The first evening of class was lovely! Since the class was from 7:00 PM to 8:00 PM, we had class as the sun set. It was heavenly divine being on this farm with cows and horses and seeing the pink clouds and then a rainbow! And how the sun shone on the fields and meadows as you could hear the summer insects. Ahhhhhhhhh! This is the same place where Mercy took her puppy kindergarten classes and stayed for a few days while we took our son to an out of town hospital for tests. She learned to swim here and she attends doggy daycare here once a week for the next 8 weeks. In fact the young lady that picks her up for doggy daycare attends this class with her poodle mix. It makes me glad that I ended up having to come to Liberty Hill Pet Resort for the CGC prep course. Mary Ann Robinson is so neat! During class, she rolled out a wheelchair and a walker that she keeps stored in the barn! There is another Golden in my class named Jack and a pitbull named Reagan. We don't get to take our next class for 4 weeks since Mary Ann is going on a 3 week vacation, so I have have a lot of homework to do. I also still have 4 more weeks of Basic Obedience classes at another obedience school. She offers the test at the end of the class. Please pray that I succeed!


----------



## MercyMom (Dec 19, 2011)

*Interesting information I picked up at Warrenton's Dog Days First Friday Festival*

The town of Warrenton Virginia has a First Friday Festival on the first Friday evening of every month during spring, summer and fall months. This first Friday of September was their Dog Days of September event. The Warrenton Kennel Club was having their AKC Responsible Dog Ownership event as part of the overall event. I spoke to Lesa Fork, the Training Director for WKC, who is also a CGC evaluator, and told her about how I was taking classes with another AKC intructor/evaluator. When Mary Ann Robertson was checking with each of our dogs to see what we needed to work on, during the supervised separation, Mary Ann Robertson said that I would need to work on getting Mercy used to being alone with a strange person better because she was pacing and panting when she was holding her. She had said I would need to practice having strangers holding Mercy while I stepped out of sight. I asked Lesa Fork to hold Mercy for me and when I came back, Lesa said to me that Mercy had no problems and that *she* would have passed her on that part of the test. She was commenting on how sweet and gentle Mercy was. When I told her I was raising her to be a therapy dog, she had said she would be a perfect candidate and that her name must have something to do with it. 

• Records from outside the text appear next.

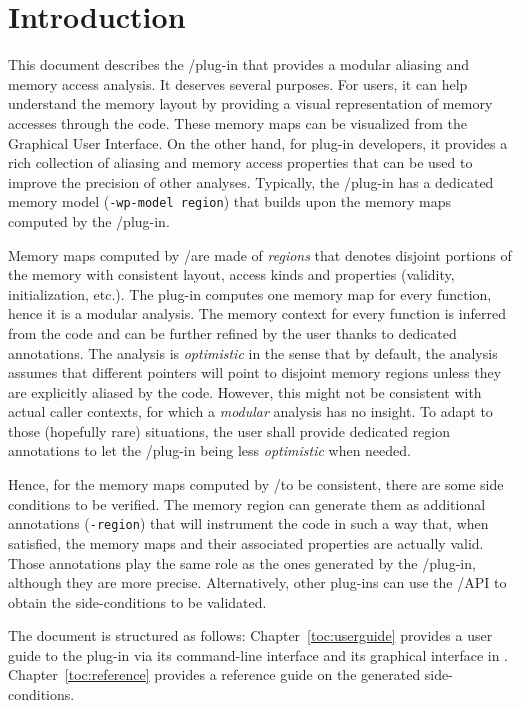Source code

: \chapter*{Introduction}
\label{toc:introduction}

This document describes the \FramaC/\Region plug-in that provides a
modular aliasing and memory access analysis. It deserves several purposes. For
\FramaC users, it can help understand the memory layout by providing a visual
representation of memory accesses through the code. These memory maps can be
visualized from the \FramaC Graphical User Interface. On the other hand, for
\FramaC plug-in developers, it provides a rich collection of aliasing and memory
access properties that can be used to improve the precision of other analyses.
Typically, the \FramaC/\Wp plug-in has a dedicated memory model
(\verb$-wp-model region$) that builds upon the memory maps computed by the
\FramaC/\Region plug-in.

Memory maps computed by \FramaC/\Region are made of \emph{regions} that
denotes disjoint portions of the memory with consistent layout, access kinds and
properties (validity, initialization, etc.). The plug-in computes one memory map
for every function, hence it is a modular analysis. The memory context for every
function is inferred from the code and can be further refined by the user thanks
to dedicated \acsl annotations. The analysis is \emph{optimistic} in the sense
that by default, the analysis assumes that different pointers will point to
disjoint memory regions unless they are explicitly aliased by the code. However,
this might not be consistent with actual caller contexts, for which a
\emph{modular} analysis has no insight. To adapt to those (hopefully rare)
situations, the user shall provide dedicated region annotations to let the
\FramaC/\Region plug-in being less \emph{optimistic} when needed.

Hence, for the memory maps computed by \FramaC/\Region to be consistent,
there are some side conditions to be verified. The memory region can generate
them as additional \acsl annotations (\verb$-region$) that will instrument the
code in such a way that, when satisfied, the memory maps and their associated
properties are actually valid. Those annotations play the same role as the ones
generated by the \FramaC/\rte plug-in, although they are more precise.
Alternatively, other plug-ins can use the \FramaC/\Region API to obtain
the side-conditions to be validated.

The document is structured as follows: Chapter~\ref{toc:userguide} provides a
user guide to the \Region plug-in via its command-line interface and its
graphical interface in . Chapter~\ref{toc:reference} provides
a reference guide on the generated side-conditions.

Another thing, the guy that was the Puppy Kindergarten instructor at Liberty Hill Pet Resort had left to start his own dog training company. He was Mercy's Puppy Kindergarten instructor for most of the times she was there. I had Mary Ann Robertson for her last Puppy Kindergarten Class. The guy instructor's name is Chris. I ran into him at the festival. He also had a booth set up there. I told him that I was taking Mary Ann's CGC prep course, he was telling me how *nobody* has ever passed Mary Ann Robertson's CGC evaluations! He is also an AKC CGC evaluator and was highly recommending that I take his CGC prep course instead of Mary Ann's. He could be stretching the truth a bit, but it got me thinking. Are Mary Ann Robertson's standards so high for the CGC test, that dogs and owners have to perform perfectly with no small gray area stuff that she fails people for insignificant things? If Mary Ann fails Mercy, I will go to WKC for her to be tested.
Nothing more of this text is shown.